Casa del Lago UNAM se ha convertido en un laboratorio de confluencias inesperadas, donde la arquitectura histórica dialoga con propuestas artísticas que desafían los límites disciplinarios.
Las residencias de sitio específico que organiza esta institución no son meras estancias creativas: son intervenciones que interrogan al espacio mismo, que revelan dimensiones ocultas de un recinto emblemático y proponen formas de habitar el arte más allá de la contemplación pasiva.
Cinthya García Leyva, directora de Casa del Lago, explicó que el programa surgió como una respuesta a la necesidad de producir obra que respondiera directamente a la arquitectura específica del recinto.
“La idea era no sólo presentar piezas que fueron producidas en otro lugar, sino empezar a producir obra desde Casa del Lago, que dialogara e hiciera aún más evidente la fuerza arquitectónica de la institución”.
Esta propuesta implica colaboraciones interinstitucionales que han permitido tejer redes con entidades como el Instituto Goethe, el Instituto Italiano de Cultura y la Fundación Japón, generando circuitos de intercambio donde artistas mexicanos no sólo reciben a colegas internacionales, sino que también viajan al extranjero en condiciones de absoluta paridad artística.
La más reciente incorporación a este programa es Camila Alberti, ganadora italiana del Premio Natura Naturans/Naturata en su segunda edición, quien pasará dos meses desarrollando un proyecto en colaboración con Casa del Lago. Su trabajo, centrado en la relación entre arte y naturaleza a través de materiales biodegradables, propone una lectura radical del tiempo y la materia que cuestiona los fundamentos mismos de nuestra relación con el entorno. Para Alberti, las ruinas son mucho más que vestigios nostálgicos del pasado.

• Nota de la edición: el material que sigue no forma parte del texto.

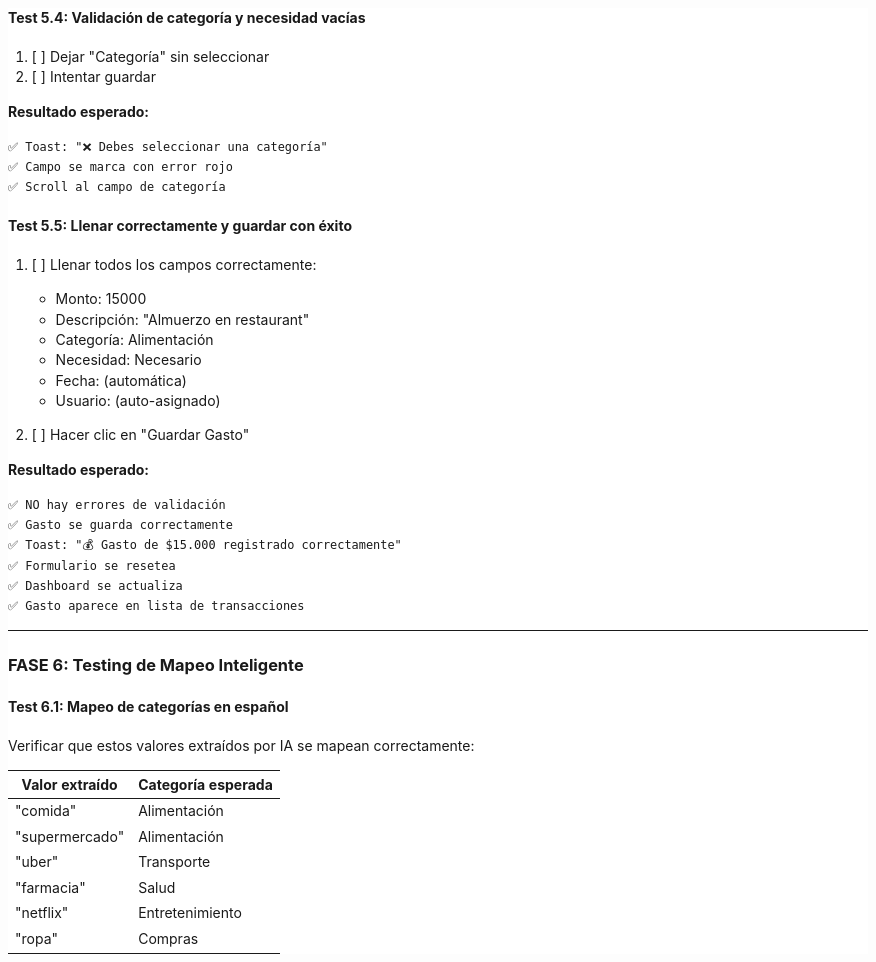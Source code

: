 #### Test 5.4: Validación de categoría y necesidad vacías

1. [ ] Dejar "Categoría" sin seleccionar
2. [ ] Intentar guardar

**Resultado esperado:**
```
✅ Toast: "❌ Debes seleccionar una categoría"
✅ Campo se marca con error rojo
✅ Scroll al campo de categoría
```

#### Test 5.5: Llenar correctamente y guardar con éxito

1. [ ] Llenar todos los campos correctamente:
   - Monto: 15000
   - Descripción: "Almuerzo en restaurant"
   - Categoría: Alimentación
   - Necesidad: Necesario
   - Fecha: (automática)
   - Usuario: (auto-asignado)

2. [ ] Hacer clic en "Guardar Gasto"

**Resultado esperado:**
```
✅ NO hay errores de validación
✅ Gasto se guarda correctamente
✅ Toast: "💰 Gasto de $15.000 registrado correctamente"
✅ Formulario se resetea
✅ Dashboard se actualiza
✅ Gasto aparece en lista de transacciones
```

---

### FASE 6: Testing de Mapeo Inteligente

#### Test 6.1: Mapeo de categorías en español

Verificar que estos valores extraídos por IA se mapean correctamente:

| Valor extraído | Categoría esperada |
|----------------|--------------------|
| "comida" | Alimentación |
| "supermercado" | Alimentación |
| "uber" | Transporte |
| "farmacia" | Salud |
| "netflix" | Entretenimiento |
| "ropa" | Compras |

“Son simultáneamente símbolos del pasado, del presente e, inevitablemente, del futuro”, afirmó. Su práctica artística concibe estos espacios como manifestaciones tangibles de la interconexión entre todas las formas de vida, donde “no hay una existencia pura o aislada, sino que la vida es posible gracias a la contaminación y la colaboración”.
Esta visión desestabiliza la temporalidad lineal que estructura nuestra experiencia cotidiana, proponiendo en su lugar una coexistencia de múltiples estratos temporales. La dimensión política de su obra emerge precisamente de este cuestionamiento. Al entender las ruinas como archivos activos que conservan y transforman la memoria, Alberti se opone frontalmente a la lógica capitalista de la obsolescencia programada.
“Las ruinas y los materiales que utilizo no son residuos que hay que superar, sino archivos activos que conservan y transforman la memoria en el tiempo”.
De hecho, cuando se le pregunta hacia dónde debemos dirigir la mirada para ver críticamente el antropoceno, Alberti responde con contundencia lacónica: “Hacia las ruinas”.
Particularmente provocador resulta su interés por prácticas como la brujería y el chamanismo, que concibe como dispositivos de conocimiento alternativo. Estas tradiciones, históricamente perseguidas, proponen, según Alberti, formas de acceso al mundo que no están mediadas por instituciones centrales o autoridades oficiales.
“Son conocimientos situados, encarnados, transmisibles a través de la experiencia directa”, señala; sistemas que producen autonomía y responsabilidad individual en la relación con el entorno. Para la artista, estas prácticas permiten crear espacios de fricción donde pueden coexistir diferentes formas de conocimiento, revelando los límites de los modelos culturales dominantes.
Su metodología de trabajo privilegia la investigación in situ. Durante su residencia en México, Alberti planea una primera fase dedicada a investigar técnicas locales, narrativas históricas y conocimientos artesanales relacionados con la transformación de materiales. A partir de elementos tanto antropogénicos como naturales, desarrollará colorantes y pastas moldeables que se convertirán en tejidos con tintes naturales y esculturas.
Como aseveró García Leyva, lo notable de su propuesta es “esa coherencia entre el discurso político, el discurso respecto a la necesidad de arte en la naturaleza como apuesta política y también el resultado estético-artístico”.
Casa del Lago ha albergado residencias que han dejado una huella profunda: desde las burbujas arquitectónicas de Plastique Fantastique hasta la instalación de 400 campanas del japonés Aki Onda, pasando por los archivos sonoros de Shiva Feshareki y las exploraciones lumínicas de Manuel Estrella. Cada intervención ha revelado nuevas dimensiones del espacio, convirtiendo pasillos, escaleras y jardines en territorios de experimentación.